For this reason our international duty, irrespective of any differences on policy or tactical questions with the Chinese leadership within the international Communist movement, is to maintain solidarity with China and the Chinese people and the Chinese revolution against the aggression of US imperialism.
British Communists and China: The British Communist Party has fought on the side of the Chinese revolution from its foundation, and in the early days before victory was won, when such support was less easy. The proof of such support is not merely in words, but in action, including action against British imperialism when it was pursuing its predatory and counter-revolutionary role in China. Tom Mann, veteran of the British working-class movement and Executive member of the British Communist Party in China; the record of George Hardy, foundation member of the Communist Party, conducting work of organisation in Shanghai and Hankow in the most dangerous years between 1927 and 1929 when the Kuomintang butchers were beheading within twenty-four hours every Communist caught; the stand of Harry Pollitt when he faced the assault of the jingoes in Plymouth and Dartmouth at the time of the Amethyst gunboat aggression on the Yangtse — all this is part of the expression of the true friends of China.

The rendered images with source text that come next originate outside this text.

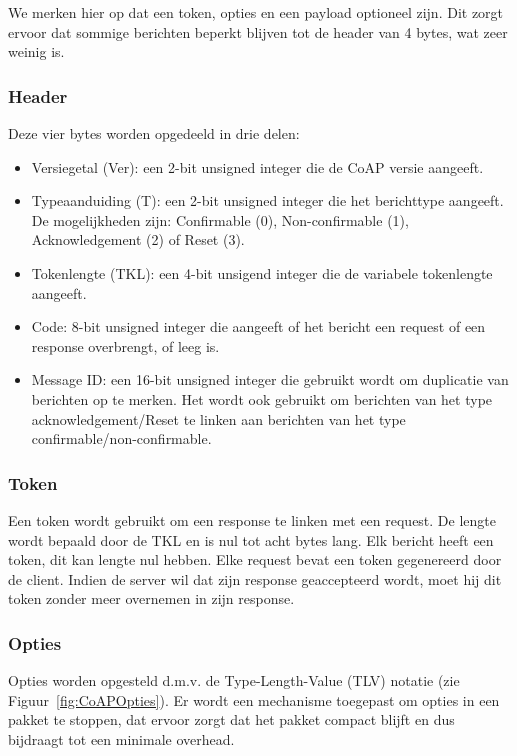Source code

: We merken hier op dat een token, opties en een payload optioneel zijn. Dit zorgt ervoor dat sommige berichten beperkt blijven tot de header van 4 bytes, wat zeer weinig is.

\subsubsection{Header}

Deze vier bytes worden opgedeeld in drie delen:
\begin{itemize}
\item Versiegetal (Ver): een 2-bit unsigned integer die de CoAP versie aangeeft. 
\item Typeaanduiding (T): een 2-bit unsigned integer die het berichttype aangeeft. De mogelijkheden zijn: Confirmable (0), Non-confirmable (1), Acknowledgement (2) of Reset (3).
\item Tokenlengte (TKL): een 4-bit unsigend integer die de variabele tokenlengte aangeeft.
\item Code: 8-bit unsigned integer die aangeeft of het bericht een request of een response overbrengt, of leeg is.
\item Message ID: een 16-bit unsigned integer die gebruikt wordt om duplicatie van berichten op te merken. Het wordt ook gebruikt om berichten van het type acknowledgement/Reset te linken aan berichten van het type confirmable/non-confirmable.
\end{itemize}

\subsubsection{Token}

Een token wordt gebruikt om een response te linken met een request. De lengte wordt bepaald door de TKL en is nul tot acht bytes lang. Elk bericht heeft een token, dit kan lengte nul hebben. Elke request bevat een token gegenereerd door de client. Indien de server wil dat zijn response geaccepteerd wordt, moet hij dit token zonder meer overnemen in zijn response.

\newpage

\subsubsection{Opties}

Opties worden opgesteld d.m.v. de Type-Length-Value (TLV) notatie (zie Figuur~\ref{fig:CoAPOpties}). Er wordt een mechanisme toegepast om opties in een pakket te stoppen, dat ervoor zorgt dat het pakket compact blijft en dus bijdraagt tot een minimale overhead.

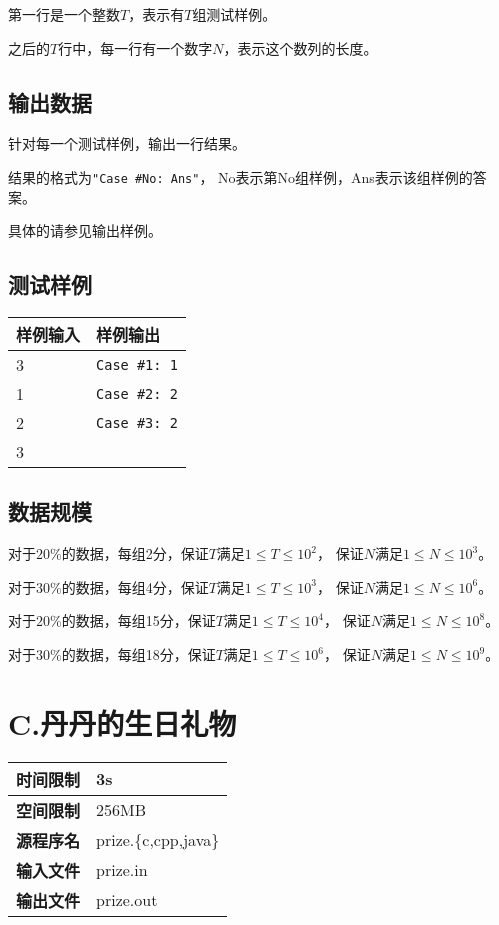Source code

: \documentclass{article}
\begin{document}
第一行是一个整数$T$，表示有$T$组测试样例。

之后的$T$行中，每一行有一个数字$N$，表示这个数列的长度。

\subsection*{输出数据}
针对每一个测试样例，输出一行结果。

结果的格式为{\tt "Case \#No: Ans"}，
No表示第No组样例，Ans表示该组样例的答案。

具体的请参见输出样例。

\subsection*{测试样例}
\begin{flushleft}
\begin{tabular}{|p{6cm}|p{6cm}|}
 \hline \bfseries{样例输入} & \bfseries{样例输出} \\
 \hline 
    3 & {\tt Case \#1: 1} \\
    1 & {\tt Case \#2: 2} \\
    2 & {\tt Case \#3: 2} \\
    3 & \\
 \hline 
\end{tabular}
\end{flushleft}

\subsection*{数据规模}
对于$20\%$的数据，每组2分，保证$T$满足$1 \leq T \leq 10^{2}$，
保证$N$满足$1 \leq N \leq 10^{3}$。


对于$30\%$的数据，每组4分，保证$T$满足$1 \leq T \leq 10^{3}$，
保证$N$满足$1 \leq N \leq 10^{6}$。


对于$20\%$的数据，每组15分，保证$T$满足$1 \leq T \leq 10^{4}$，
保证$N$满足$1 \leq N \leq 10^{8}$。


对于$30\%$的数据，每组18分，保证$T$满足$1 \leq T \leq 10^{6}$，
保证$N$满足$1 \leq N \leq 10^{9}$。

\clearpage

\section*{C.丹丹的生日礼物}
\begin{longtable}{|c|l|}
 \hline \bfseries{时间限制} & 3s \\
 \hline \bfseries{空间限制} & 256MB \\
 \hline \bfseries{源程序名} & prize.\{c,cpp,java\} \\
 \hline \bfseries{输入文件} & prize.in \\
 \hline \bfseries{输出文件} & prize.out \\
 \hline 
\end{longtable}
\end{document}

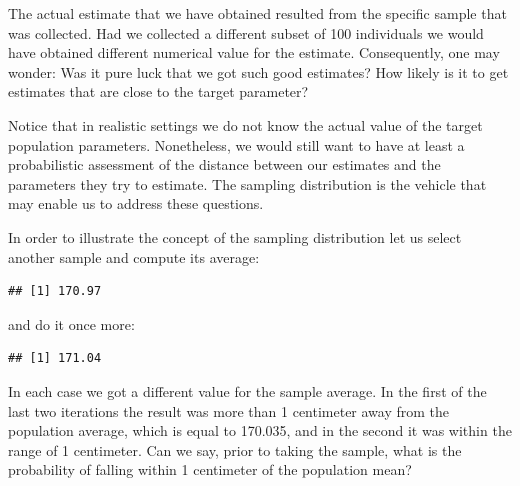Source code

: \documentclass[]{krantz}
\makeatletter
\newenvironment{Shaded}{\begin{snugshade}}{\end{snugshade}}
\newcommand{\KeywordTok}[1]{\textcolor[rgb]{0.13,0.29,0.53}{\textbf{#1}}}
\newcommand{\DecValTok}[1]{\textcolor[rgb]{0.00,0.00,0.81}{#1}}
\newcommand{\StringTok}[1]{\textcolor[rgb]{0.31,0.60,0.02}{#1}}
\newcommand{\OperatorTok}[1]{\textcolor[rgb]{0.81,0.36,0.00}{\textbf{#1}}}
\newcommand{\NormalTok}[1]{#1}
\newenvironment{kframe}{%
\medskip{}
\setlength{\fboxsep}{.8em}
 \def\at@end@of@kframe{}%
 \ifinner\ifhmode%
  \def\at@end@of@kframe{\end{minipage}}%
  \begin{minipage}{\columnwidth}%
 \fi\fi%
 \def\FrameCommand##1{\hskip\@totalleftmargin \hskip-\fboxsep
 \colorbox{shadecolor}{##1}\hskip-\fboxsep
     \hskip-\linewidth \hskip-\@totalleftmargin \hskip\columnwidth}%
 \MakeFramed {\advance\hsize-\width
   \@totalleftmargin\z@ \linewidth\hsize
   \@setminipage}}%
 {\par\unskip\endMakeFramed%
 \at@end@of@kframe}
\renewenvironment{Shaded}{\begin{kframe}}{\end{kframe}}
\theoremstyle{definition}
\theoremstyle{definition}
\theoremstyle{definition}
\theoremstyle{remark}
\makeatother
\begin{document}
The actual estimate that we have obtained resulted from the specific
sample that was collected. Had we collected a different subset of 100
individuals we would have obtained different numerical value for the
estimate. Consequently, one may wonder: Was it pure luck that we got
such good estimates? How likely is it to get estimates that are close to
the target parameter?

Notice that in realistic settings we do not know the actual value of the
target population parameters. Nonetheless, we would still want to have
at least a probabilistic assessment of the distance between our
estimates and the parameters they try to estimate. The sampling
distribution is the vehicle that may enable us to address these
questions.

In order to illustrate the concept of the sampling distribution let us
select another sample and compute its average:

\begin{Shaded}
\end{Shaded}

\begin{verbatim}
## [1] 170.97
\end{verbatim}

and do it once more:

\begin{Shaded}
\end{Shaded}

\begin{verbatim}
## [1] 171.04
\end{verbatim}

In each case we got a different value for the sample average. In the
first of the last two iterations the result was more than 1 centimeter
away from the population average, which is equal to 170.035, and in the
second it was within the range of 1 centimeter. Can we say, prior to
taking the sample, what is the probability of falling within 1
centimeter of the population mean?
\end{document}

While making plain in temperate language its own viewpoint and policy on the various questions raised in the international controversy arising from the polemics launched by the Chinese Communist Party, the British Communist Party has always sought to overcome the rift on a principled basis, and to make the governing aim the restoration of the unity of the international Communist movement.
Despite the present formidable difficulties and dangers, which at the moment show no signs of abating, we maintain our confidence in the future of the great Chinese revolution and the Chinese people, and in the creative forces of a socialist revolution. We are confident that in the final outcome the Chinese Communist Party, at the head of the Chinese working class and people, will solve the present problems and repair the consequences of a temporary abnormal phase. We look forward to the time when China will resume its rightful honoured place in the community of socialist peoples, and the Chinese Communist Party will resume equally its responsible and honoured place in the fraternal unity of the international Communist movement.